Cardinal will also increase its abandonment and reclamation budget from $1.2 million to $3.2 million as part of the increased budget.
When the changes were announced on June 20, 2016, Cardinal’s LMR of assets versus abandonment liabilities as determined by the formula set out in the program, was 1.69. The Company reacted immediately to the program changes and began an internal program to bring our LMR to 2.0, the level that is the new suggested temporary threshold for license transfers. We were able to increase the LMR to 1.75 in July without spending any money and expect to be able to increase our LMR to 1.90 with the increase in our abandonment budget and other initiatives this year.
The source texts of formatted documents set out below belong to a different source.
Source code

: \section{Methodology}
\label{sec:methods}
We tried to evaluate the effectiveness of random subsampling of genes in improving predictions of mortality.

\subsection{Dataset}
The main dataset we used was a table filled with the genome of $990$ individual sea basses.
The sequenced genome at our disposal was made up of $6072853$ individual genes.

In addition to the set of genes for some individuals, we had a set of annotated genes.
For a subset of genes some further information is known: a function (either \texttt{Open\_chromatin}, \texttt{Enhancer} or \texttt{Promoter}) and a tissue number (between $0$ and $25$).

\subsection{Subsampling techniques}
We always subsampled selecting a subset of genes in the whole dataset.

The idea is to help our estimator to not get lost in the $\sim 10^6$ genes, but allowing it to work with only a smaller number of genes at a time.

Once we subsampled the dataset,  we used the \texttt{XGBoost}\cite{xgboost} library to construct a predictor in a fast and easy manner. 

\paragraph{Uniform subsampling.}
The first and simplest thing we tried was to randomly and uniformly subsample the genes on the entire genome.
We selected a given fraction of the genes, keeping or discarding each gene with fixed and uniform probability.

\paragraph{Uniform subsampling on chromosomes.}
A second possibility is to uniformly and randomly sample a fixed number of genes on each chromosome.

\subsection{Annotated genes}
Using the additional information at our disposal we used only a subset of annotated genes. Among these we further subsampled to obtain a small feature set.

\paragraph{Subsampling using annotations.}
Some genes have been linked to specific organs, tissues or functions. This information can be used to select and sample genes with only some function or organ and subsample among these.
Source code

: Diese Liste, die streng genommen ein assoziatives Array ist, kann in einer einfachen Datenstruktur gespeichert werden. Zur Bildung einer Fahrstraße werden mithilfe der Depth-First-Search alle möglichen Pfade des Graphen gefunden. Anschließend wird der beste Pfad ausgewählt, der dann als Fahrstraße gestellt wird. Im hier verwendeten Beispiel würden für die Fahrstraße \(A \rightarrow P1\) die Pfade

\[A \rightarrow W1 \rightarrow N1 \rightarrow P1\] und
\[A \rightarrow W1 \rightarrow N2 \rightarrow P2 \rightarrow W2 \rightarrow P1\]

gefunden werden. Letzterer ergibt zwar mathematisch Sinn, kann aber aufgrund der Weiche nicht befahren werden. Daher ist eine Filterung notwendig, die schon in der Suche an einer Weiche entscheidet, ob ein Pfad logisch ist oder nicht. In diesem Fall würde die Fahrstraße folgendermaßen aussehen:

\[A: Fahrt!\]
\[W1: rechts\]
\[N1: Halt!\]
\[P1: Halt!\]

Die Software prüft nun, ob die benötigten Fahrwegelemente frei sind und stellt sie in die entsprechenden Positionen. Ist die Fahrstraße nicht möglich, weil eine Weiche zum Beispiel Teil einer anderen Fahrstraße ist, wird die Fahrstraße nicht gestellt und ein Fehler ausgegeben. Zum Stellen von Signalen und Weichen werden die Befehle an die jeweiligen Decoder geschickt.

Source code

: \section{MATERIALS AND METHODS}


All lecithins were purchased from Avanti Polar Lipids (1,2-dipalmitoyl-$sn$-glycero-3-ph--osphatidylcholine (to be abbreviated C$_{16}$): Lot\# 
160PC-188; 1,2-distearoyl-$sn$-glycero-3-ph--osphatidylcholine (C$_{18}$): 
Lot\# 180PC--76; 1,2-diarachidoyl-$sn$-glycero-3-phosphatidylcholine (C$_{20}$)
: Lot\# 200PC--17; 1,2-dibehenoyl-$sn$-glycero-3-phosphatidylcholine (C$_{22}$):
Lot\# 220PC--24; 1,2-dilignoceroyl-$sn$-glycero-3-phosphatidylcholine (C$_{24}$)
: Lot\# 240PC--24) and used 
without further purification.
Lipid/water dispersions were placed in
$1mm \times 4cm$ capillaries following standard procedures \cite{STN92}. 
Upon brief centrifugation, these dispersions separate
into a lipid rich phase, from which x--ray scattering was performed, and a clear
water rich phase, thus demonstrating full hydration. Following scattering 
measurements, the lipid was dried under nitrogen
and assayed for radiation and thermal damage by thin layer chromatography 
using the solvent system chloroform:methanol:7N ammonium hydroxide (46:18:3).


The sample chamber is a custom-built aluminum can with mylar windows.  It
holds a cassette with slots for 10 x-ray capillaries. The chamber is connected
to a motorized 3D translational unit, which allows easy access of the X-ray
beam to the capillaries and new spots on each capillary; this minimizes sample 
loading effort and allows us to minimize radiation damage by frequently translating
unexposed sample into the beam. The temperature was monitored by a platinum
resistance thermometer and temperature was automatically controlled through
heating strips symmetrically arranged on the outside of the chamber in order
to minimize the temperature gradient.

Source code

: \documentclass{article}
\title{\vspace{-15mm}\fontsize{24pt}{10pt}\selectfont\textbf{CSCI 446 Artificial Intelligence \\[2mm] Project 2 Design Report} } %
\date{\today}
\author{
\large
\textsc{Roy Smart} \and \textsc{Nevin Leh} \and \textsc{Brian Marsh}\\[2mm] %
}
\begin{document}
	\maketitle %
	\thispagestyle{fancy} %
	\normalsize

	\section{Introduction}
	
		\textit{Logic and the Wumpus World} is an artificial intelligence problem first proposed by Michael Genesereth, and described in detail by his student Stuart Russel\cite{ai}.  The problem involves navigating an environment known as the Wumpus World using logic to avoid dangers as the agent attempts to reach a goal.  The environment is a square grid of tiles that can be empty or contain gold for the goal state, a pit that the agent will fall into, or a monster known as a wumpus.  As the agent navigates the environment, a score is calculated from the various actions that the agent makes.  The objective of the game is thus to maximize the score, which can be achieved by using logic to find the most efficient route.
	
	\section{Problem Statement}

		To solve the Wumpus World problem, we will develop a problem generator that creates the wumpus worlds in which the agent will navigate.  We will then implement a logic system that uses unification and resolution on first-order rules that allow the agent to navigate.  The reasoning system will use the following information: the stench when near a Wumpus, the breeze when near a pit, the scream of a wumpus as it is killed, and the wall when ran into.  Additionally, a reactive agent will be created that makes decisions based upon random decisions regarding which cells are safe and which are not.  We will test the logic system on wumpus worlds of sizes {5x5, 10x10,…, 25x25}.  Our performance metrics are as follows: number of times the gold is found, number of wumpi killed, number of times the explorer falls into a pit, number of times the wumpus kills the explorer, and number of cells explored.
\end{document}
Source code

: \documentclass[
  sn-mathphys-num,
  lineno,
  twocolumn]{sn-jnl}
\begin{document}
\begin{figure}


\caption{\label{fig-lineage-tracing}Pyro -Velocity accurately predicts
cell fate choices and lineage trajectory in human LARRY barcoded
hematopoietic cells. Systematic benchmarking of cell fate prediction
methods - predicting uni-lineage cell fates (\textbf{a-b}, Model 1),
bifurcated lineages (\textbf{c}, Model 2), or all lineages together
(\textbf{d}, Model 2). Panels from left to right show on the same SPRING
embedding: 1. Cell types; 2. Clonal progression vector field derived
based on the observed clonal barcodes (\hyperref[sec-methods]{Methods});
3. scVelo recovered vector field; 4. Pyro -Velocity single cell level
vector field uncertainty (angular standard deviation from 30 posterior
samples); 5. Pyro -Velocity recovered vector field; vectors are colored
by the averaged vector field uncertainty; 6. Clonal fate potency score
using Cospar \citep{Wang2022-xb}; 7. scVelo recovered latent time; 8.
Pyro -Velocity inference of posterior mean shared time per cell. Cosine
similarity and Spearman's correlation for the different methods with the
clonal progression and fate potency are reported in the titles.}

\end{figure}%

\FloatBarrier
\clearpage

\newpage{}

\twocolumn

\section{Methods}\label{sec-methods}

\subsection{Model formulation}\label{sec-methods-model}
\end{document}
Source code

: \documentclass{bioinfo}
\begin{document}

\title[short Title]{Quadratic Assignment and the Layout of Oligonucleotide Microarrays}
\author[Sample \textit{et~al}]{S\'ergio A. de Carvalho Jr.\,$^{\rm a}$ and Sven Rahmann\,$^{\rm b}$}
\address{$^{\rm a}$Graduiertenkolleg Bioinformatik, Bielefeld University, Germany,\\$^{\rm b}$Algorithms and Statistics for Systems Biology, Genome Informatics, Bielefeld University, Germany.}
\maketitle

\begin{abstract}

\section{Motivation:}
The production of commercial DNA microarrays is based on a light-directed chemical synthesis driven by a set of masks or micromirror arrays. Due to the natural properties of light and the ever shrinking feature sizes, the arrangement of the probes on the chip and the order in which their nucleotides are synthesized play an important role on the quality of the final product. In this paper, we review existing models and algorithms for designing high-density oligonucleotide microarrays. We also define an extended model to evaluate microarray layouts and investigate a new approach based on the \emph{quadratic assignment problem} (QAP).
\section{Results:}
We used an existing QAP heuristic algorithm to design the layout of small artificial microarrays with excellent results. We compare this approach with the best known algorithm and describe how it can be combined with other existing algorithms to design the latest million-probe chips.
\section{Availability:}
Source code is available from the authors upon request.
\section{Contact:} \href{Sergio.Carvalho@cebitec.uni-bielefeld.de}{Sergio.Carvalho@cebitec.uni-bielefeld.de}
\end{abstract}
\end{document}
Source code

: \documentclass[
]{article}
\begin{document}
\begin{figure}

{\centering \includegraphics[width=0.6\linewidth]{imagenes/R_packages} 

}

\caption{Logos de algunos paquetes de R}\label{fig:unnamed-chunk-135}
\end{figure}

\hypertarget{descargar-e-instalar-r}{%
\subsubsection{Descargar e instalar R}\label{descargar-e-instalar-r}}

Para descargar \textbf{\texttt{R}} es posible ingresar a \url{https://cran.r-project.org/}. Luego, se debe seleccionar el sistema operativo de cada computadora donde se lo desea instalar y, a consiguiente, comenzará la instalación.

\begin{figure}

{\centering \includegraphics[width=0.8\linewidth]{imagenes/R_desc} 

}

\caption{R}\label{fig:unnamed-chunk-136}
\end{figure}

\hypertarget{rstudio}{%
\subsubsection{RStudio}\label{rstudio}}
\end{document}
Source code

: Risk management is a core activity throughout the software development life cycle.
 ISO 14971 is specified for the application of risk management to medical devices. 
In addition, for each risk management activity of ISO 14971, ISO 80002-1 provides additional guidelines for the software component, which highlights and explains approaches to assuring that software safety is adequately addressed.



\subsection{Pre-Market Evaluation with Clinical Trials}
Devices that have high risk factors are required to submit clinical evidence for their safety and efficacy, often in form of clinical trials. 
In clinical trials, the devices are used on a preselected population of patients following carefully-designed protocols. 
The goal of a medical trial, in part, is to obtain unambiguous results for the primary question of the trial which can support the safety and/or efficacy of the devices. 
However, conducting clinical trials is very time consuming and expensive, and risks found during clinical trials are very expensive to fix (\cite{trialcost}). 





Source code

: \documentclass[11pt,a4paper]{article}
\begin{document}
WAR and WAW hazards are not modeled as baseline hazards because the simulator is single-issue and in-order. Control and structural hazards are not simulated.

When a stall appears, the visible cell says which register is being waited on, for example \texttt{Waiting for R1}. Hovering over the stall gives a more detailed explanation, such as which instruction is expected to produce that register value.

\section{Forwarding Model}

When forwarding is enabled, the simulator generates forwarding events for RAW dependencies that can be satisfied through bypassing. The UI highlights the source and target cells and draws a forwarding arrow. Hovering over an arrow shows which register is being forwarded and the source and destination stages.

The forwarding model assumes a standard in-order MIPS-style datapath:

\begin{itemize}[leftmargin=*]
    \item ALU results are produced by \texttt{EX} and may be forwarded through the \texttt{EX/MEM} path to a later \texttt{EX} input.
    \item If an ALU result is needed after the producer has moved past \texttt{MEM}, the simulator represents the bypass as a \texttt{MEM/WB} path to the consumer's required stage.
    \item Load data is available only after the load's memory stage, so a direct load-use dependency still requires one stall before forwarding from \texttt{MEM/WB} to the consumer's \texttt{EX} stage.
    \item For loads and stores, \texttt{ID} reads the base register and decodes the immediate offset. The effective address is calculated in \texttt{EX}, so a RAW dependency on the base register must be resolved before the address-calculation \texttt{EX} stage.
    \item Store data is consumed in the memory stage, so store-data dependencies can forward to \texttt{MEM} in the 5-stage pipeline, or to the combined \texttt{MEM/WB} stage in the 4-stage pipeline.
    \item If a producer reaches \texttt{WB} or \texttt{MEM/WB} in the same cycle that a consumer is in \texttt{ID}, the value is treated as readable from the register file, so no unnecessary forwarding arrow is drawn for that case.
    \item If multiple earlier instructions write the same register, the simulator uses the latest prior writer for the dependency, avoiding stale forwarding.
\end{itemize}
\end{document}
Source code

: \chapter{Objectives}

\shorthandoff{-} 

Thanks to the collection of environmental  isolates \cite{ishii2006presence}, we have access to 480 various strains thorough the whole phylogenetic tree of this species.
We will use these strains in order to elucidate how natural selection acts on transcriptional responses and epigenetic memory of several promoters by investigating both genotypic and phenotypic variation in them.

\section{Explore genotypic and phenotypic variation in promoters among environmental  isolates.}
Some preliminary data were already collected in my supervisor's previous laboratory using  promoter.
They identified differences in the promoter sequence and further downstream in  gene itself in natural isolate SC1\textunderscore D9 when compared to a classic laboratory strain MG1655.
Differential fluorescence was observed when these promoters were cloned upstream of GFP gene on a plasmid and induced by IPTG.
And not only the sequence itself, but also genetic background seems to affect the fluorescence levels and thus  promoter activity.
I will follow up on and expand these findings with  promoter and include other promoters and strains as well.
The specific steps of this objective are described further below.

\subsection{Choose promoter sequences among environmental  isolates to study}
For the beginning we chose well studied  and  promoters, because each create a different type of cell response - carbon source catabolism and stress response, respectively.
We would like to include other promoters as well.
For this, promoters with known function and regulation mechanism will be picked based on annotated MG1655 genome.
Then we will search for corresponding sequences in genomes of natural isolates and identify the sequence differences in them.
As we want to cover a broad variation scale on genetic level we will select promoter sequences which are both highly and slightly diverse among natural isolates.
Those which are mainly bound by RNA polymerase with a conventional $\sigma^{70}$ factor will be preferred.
Cardinal will continue to work towards increasing our LMR to exceed 2.0 in 2017. The Company does not expect that our current LMR will be an impediment to future acquisition opportunities.
Appointment of New Officer
Cardinal is pleased to announce the appointment of Connie Shevkenek as VP of Engineering as of September 1, 2016. Ms. Shevkenek has been with Cardinal since February of 2014. Ms. Shevkenek has in excess of 25 years of experience in numerous aspects of the oil and gas industry focusing on reserve and acquisition evaluations for various companies and independent evaluators.
About Cardinal Energy Ltd.
Cardinal is a junior Canadian oil focused company built to provide investors with a stable platform for dividend income and growth. Cardinal’s operations are focused in all season access areas in Alberta.